Only 6% of full-time job roles with a salary of more than £20,000 offer workers the option of flexible working, according to research by flexible hiring specialist Timewise.
The Timewise flexible jobs index, which analysed 3.5 million UK-based job vacancies, found that 6% of roles in the £20,000-£29,999 wage bracket embrace flexible working.
The study also found:
- In the £40,000-£49,999 wage bracket, just 3% of roles offer flexible working. This goes down to 2% for jobs with annual pay of £100,000-£199,999.
- 14.1 million British employees want to work flexibly. This is the equivalent of just under half (46%) of people in employment.
- Those working in the health and education sectors have the greatest chance of jobs being advertised with flexible working options (20%).
- Roles in engineering and manufacturing industries ranked the lowest (2%).
Flexible working was extended to all employees in June 2014. Any employee who has worked with their current employer for at least 26 weeks can make one ‘flexibility request’ to change their working patterns a year, which their employer has a legal duty to consider.
The law previously stated that only parents of children under 16 or those registered as carers were allowed to request flexible working.
Karen Mattison, co-founder of Timewise, said: “The world of work has experienced a revolution.

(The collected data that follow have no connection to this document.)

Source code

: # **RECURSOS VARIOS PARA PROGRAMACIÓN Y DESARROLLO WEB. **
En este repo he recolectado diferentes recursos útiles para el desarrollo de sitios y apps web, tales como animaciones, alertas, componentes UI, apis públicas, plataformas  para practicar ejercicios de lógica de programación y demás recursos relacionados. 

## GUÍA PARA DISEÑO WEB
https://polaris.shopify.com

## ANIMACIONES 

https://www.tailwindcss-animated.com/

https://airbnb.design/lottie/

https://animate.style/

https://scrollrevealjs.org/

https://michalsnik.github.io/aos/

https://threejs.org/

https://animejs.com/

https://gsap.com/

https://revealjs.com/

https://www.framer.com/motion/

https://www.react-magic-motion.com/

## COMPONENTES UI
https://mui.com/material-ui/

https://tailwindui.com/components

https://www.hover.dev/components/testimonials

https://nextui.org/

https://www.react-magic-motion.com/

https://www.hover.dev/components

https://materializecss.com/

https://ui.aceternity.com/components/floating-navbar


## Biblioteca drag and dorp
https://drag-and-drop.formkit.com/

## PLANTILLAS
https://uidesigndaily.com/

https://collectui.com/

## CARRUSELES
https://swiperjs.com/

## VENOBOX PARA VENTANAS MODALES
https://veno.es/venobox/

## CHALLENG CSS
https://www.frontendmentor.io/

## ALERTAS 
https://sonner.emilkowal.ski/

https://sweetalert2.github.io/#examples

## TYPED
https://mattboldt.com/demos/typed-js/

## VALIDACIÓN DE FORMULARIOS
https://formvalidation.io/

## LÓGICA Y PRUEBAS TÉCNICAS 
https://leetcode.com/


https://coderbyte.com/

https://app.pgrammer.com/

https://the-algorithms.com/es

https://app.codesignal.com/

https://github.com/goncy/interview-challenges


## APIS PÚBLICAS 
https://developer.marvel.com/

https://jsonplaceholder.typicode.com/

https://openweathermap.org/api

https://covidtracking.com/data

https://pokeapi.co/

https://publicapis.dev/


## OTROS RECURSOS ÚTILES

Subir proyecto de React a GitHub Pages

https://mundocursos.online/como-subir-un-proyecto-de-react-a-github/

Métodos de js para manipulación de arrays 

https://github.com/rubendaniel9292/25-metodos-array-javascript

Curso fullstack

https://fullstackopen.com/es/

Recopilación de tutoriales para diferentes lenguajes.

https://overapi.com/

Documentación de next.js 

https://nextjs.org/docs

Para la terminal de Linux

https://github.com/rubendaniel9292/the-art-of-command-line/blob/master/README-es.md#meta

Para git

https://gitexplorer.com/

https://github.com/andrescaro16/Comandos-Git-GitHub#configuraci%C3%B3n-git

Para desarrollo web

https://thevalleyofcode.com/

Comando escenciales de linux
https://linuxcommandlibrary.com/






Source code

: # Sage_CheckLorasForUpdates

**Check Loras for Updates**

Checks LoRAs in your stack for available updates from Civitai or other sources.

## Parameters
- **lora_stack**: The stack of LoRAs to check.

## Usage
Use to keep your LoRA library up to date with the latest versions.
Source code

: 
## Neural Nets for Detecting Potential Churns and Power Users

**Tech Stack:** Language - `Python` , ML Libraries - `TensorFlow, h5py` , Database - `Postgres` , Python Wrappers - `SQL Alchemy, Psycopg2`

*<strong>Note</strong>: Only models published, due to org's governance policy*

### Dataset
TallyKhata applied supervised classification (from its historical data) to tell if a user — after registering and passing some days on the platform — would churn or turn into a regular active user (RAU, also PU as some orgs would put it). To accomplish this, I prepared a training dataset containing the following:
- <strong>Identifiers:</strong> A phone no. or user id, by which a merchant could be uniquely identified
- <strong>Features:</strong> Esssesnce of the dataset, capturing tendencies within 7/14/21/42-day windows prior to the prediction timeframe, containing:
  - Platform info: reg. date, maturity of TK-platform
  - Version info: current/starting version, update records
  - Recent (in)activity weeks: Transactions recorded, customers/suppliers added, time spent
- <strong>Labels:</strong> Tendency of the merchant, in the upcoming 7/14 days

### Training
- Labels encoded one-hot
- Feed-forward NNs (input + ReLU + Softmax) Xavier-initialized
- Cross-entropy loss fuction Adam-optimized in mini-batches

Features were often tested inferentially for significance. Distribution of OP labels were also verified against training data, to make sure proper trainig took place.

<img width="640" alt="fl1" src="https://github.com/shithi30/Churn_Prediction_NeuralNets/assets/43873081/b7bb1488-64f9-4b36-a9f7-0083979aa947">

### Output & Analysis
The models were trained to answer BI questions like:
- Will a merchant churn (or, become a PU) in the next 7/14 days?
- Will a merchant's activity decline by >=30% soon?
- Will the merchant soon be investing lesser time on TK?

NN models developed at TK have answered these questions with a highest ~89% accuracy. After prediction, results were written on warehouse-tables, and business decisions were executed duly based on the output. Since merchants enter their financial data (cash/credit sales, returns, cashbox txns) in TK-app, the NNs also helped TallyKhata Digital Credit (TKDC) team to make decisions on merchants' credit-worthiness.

Technology advances and recent legislations have facilitated a huge growth in flexible working, yet this has not been reflected in hiring practices.
“Businesses are missing out, as they consistently fail to realise just how important flexibility is.”
“The study shows that while organisations have embraced flexible working for existing employees, their approach does not extend to making new hires. This seems inconsistent,” said Helena Morrissey, chief executive officer of Newton Investment Management and founder of the 30% Club, which aims to increase female representation on FTSE-100 boards to 30% by the end of 2015.
“If businesses could offer flexibility for new hires too, we might just see a much wider pool of female talent open up, benefiting businesses by alleviating the stubborn problem of too few women in the talent pipeline,” added Morrissey.